Digital Accountability and Transparency Act: DATA | 10 Jul 2020
Why in News
Recently, the Comptroller and Auditor General (CAG) has suggested three-phase transition to mandatory digital payments, accounting, and transactions for the Central government under a proposed project and law called Digital Accountability and Transparency Act (DATA).
Key Points
- The suggestions recognise the need of digital public utilities. It not only includes e-services but makes all government revenue and expenditure data electronic, machine-readable, purpose linked, non-repudiable, reliable, accessible and searchable.
- Requirement for Digitisation, i.e. 100 % end-to-end electronic data capture. This includes all receipts and expenditure transactions including demands, assessment, and invoices should be received, processed, and paid electronically.

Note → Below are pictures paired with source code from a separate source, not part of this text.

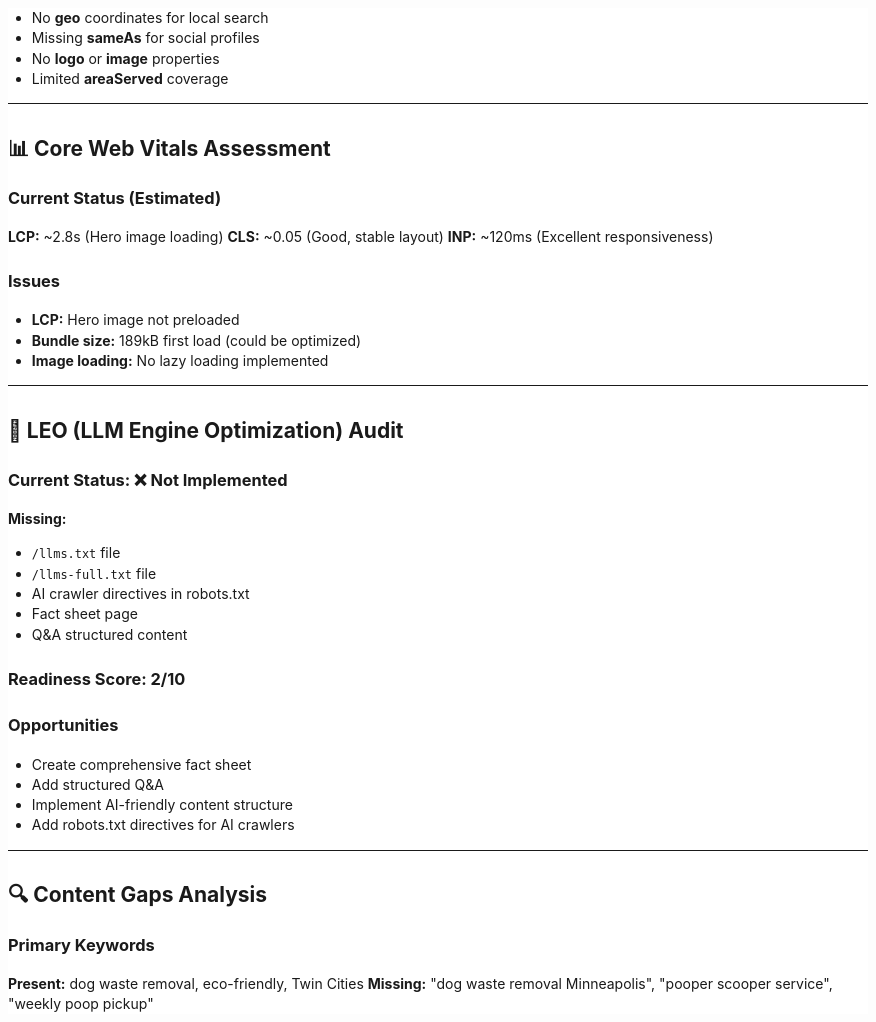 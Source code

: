 - No **geo** coordinates for local search
- Missing **sameAs** for social profiles
- No **logo** or **image** properties
- Limited **areaServed** coverage

---

## 📊 Core Web Vitals Assessment

### Current Status (Estimated)

**LCP:** ~2.8s (Hero image loading)
**CLS:** ~0.05 (Good, stable layout)
**INP:** ~120ms (Excellent responsiveness)

### Issues

- **LCP:** Hero image not preloaded
- **Bundle size:** 189kB first load (could be optimized)
- **Image loading:** No lazy loading implemented

---

## 🤖 LEO (LLM Engine Optimization) Audit

### Current Status: ❌ Not Implemented

**Missing:**

- `/llms.txt` file
- `/llms-full.txt` file
- AI crawler directives in robots.txt
- Fact sheet page
- Q&A structured content

### Readiness Score: 2/10

### Opportunities

- Create comprehensive fact sheet
- Add structured Q&A
- Implement AI-friendly content structure
- Add robots.txt directives for AI crawlers

---

## 🔍 Content Gaps Analysis

### Primary Keywords

**Present:** dog waste removal, eco-friendly, Twin Cities
**Missing:** "dog waste removal Minneapolis", "pooper scooper service", "weekly poop pickup"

- Data governance for standards across all government entities. Data standards are rules for describing and recording data elements with precise meanings and semantics that enable integration, sharing, and interoperability.

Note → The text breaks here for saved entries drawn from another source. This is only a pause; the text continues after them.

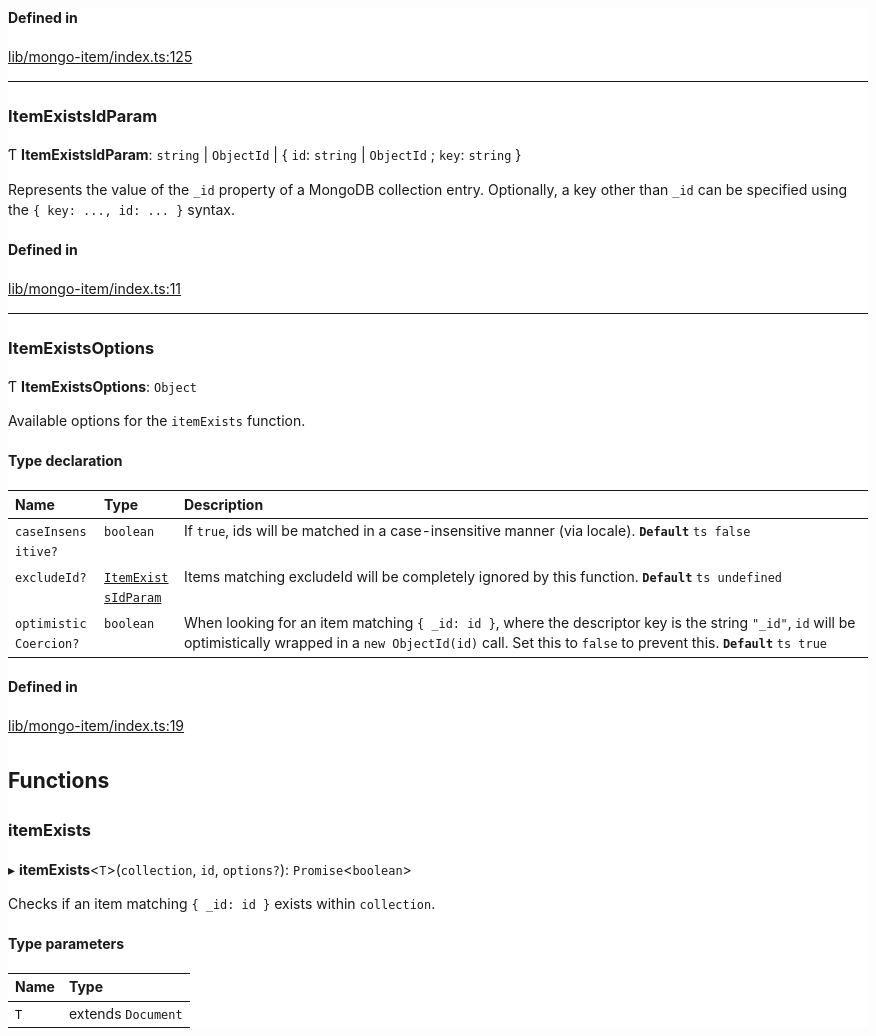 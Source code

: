 #### Defined in

[lib/mongo-item/index.ts:125](https://github.com/nhscc/blogpress.api.hscc.bdpa.org/blob/764312e/lib/mongo-item/index.ts#L125)

___

### ItemExistsIdParam

Ƭ **ItemExistsIdParam**: `string` \| `ObjectId` \| { `id`: `string` \| `ObjectId` ; `key`: `string`  }

Represents the value of the `_id` property of a MongoDB collection entry.
Optionally, a key other than `_id` can be specified using the `{ key: ...,
id: ... }` syntax.

#### Defined in

[lib/mongo-item/index.ts:11](https://github.com/nhscc/blogpress.api.hscc.bdpa.org/blob/764312e/lib/mongo-item/index.ts#L11)

___

### ItemExistsOptions

Ƭ **ItemExistsOptions**: `Object`

Available options for the `itemExists` function.

#### Type declaration

| Name | Type | Description |
| :------ | :------ | :------ |
| `caseInsensitive?` | `boolean` | If `true`, ids will be matched in a case-insensitive manner (via locale). **`Default`** ```ts false ``` |
| `excludeId?` | [`ItemExistsIdParam`](lib_mongo_item.md#itemexistsidparam) | Items matching excludeId will be completely ignored by this function. **`Default`** ```ts undefined ``` |
| `optimisticCoercion?` | `boolean` | When looking for an item matching `{ _id: id }`, where the descriptor key is the string `"_id"`, `id` will be optimistically wrapped in a `new ObjectId(id)` call. Set this to `false` to prevent this. **`Default`** ```ts true ``` |

#### Defined in

[lib/mongo-item/index.ts:19](https://github.com/nhscc/blogpress.api.hscc.bdpa.org/blob/764312e/lib/mongo-item/index.ts#L19)

## Functions

### itemExists

▸ **itemExists**<`T`\>(`collection`, `id`, `options?`): `Promise`<`boolean`\>

Checks if an item matching `{ _id: id }` exists within `collection`.

#### Type parameters

| Name | Type |
| :------ | :------ |
| `T` | extends `Document` |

- Technology architecture: Under this all IT government systems should conform to a prescribed open architecture framework while ensuring robust security and maintaining privacy.
- Benefits of Digitisation:
- It has many advantages, it recognises off-budget transactions, business continuity (e.g. electronic records cannot be lost or misplaced like files or paper records), and an incontrovertible audit trail.

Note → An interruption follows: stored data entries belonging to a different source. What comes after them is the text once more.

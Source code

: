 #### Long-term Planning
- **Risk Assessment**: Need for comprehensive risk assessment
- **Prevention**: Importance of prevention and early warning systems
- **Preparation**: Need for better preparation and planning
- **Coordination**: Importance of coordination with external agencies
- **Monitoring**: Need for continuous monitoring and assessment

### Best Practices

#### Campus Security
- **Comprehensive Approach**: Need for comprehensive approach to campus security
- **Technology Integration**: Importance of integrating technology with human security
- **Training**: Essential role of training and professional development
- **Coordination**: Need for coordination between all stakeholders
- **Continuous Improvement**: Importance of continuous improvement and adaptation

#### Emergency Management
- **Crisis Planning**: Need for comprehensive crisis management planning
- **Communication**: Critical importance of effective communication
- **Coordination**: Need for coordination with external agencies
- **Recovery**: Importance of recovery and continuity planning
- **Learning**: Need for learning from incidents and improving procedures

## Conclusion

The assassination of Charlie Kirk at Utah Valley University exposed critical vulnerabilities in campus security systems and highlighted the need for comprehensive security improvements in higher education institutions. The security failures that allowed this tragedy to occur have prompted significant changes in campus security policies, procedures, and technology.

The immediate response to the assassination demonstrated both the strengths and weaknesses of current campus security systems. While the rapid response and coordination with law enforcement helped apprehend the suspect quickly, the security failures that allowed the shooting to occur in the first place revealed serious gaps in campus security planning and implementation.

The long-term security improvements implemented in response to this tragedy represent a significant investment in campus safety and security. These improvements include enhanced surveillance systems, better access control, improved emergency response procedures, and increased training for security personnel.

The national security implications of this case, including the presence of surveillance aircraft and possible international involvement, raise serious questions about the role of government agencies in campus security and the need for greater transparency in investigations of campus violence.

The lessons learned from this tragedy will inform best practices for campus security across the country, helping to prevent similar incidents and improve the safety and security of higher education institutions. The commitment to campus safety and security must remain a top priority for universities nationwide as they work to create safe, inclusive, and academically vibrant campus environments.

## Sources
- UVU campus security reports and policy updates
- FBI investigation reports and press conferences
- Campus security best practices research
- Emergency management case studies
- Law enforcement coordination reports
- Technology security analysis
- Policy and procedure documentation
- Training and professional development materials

- It will also enable Parliament and legislatures to draw assurance that each rupee due to the government has been collected, and each rupee has been spent for the purpose it was allocated.
- Prescribing data elements for all transactions will ensure standardisation, clarify ambiguity, minimise redundant data, and create protocols for integration across different databases.
- It will enable the use of cognitive intelligence tools like analytics, artificial intelligence, machine learning, which in turn will support the establishment of budget baselines, detecting anomalies, data-driven project costing, performance comparisons across departments and agencies, and benchmarking.